Exercise prompt:
Please report every line in the material below where the word "microsoft" is found.

Study material:
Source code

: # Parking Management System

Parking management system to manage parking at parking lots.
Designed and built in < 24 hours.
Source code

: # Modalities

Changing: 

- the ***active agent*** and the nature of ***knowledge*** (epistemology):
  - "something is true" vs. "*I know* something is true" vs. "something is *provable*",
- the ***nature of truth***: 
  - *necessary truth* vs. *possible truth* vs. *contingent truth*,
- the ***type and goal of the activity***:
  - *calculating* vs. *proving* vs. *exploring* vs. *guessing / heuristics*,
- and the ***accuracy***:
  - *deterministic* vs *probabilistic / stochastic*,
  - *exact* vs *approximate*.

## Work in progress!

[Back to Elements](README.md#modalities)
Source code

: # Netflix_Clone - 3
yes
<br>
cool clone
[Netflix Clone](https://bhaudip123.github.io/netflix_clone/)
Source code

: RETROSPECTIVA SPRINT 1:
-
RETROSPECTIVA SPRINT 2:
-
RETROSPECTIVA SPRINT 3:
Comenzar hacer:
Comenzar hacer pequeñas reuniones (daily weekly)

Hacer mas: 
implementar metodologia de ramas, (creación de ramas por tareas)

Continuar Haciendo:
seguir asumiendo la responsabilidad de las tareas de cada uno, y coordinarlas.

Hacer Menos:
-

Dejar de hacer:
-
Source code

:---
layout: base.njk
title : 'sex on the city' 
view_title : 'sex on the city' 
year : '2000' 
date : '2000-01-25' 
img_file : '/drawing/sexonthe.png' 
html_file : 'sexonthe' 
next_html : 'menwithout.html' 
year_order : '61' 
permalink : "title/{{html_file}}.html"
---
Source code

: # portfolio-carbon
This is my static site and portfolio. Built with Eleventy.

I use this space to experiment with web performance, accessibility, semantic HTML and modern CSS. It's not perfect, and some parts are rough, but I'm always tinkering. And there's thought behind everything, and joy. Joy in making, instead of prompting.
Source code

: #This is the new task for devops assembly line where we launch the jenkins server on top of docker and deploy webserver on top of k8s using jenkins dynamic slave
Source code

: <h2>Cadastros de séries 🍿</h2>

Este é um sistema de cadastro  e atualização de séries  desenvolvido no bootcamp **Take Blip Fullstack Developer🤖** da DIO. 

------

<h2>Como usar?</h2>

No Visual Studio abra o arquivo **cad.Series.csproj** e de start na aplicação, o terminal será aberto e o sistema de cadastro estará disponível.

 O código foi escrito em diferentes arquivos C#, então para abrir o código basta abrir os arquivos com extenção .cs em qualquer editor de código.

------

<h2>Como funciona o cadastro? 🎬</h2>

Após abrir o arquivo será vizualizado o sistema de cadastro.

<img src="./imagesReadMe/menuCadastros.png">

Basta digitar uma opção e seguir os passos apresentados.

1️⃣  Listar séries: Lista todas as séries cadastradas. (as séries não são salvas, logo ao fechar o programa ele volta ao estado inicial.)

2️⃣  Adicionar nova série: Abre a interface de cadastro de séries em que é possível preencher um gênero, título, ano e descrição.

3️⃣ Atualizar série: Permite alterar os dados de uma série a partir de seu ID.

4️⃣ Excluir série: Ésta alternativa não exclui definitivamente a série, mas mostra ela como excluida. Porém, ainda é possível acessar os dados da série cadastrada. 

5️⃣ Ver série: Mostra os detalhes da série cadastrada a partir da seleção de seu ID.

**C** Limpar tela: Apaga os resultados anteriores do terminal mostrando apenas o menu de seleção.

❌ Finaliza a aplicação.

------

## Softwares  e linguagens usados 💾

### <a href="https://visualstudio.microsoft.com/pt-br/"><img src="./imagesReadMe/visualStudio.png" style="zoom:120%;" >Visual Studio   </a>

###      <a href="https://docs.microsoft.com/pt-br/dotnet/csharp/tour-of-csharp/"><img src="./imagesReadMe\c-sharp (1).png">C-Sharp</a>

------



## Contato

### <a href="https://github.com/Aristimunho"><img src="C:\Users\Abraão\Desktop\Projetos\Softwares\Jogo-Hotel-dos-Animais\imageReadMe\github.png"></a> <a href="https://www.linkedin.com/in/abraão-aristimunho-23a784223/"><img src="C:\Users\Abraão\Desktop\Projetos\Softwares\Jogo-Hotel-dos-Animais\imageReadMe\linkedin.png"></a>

Exercise result:
### <a href="https://visualstudio.microsoft.com/pt-br/"><img src="./imagesReadMe/visualStudio.png" style="zoom:120%;" >Visual Studio   </a>
###      <a href="https://docs.microsoft.com/pt-br/dotnet/csharp/tour-of-csharp/"><img src="./imagesReadMe\c-sharp (1).png">C-Sharp</a>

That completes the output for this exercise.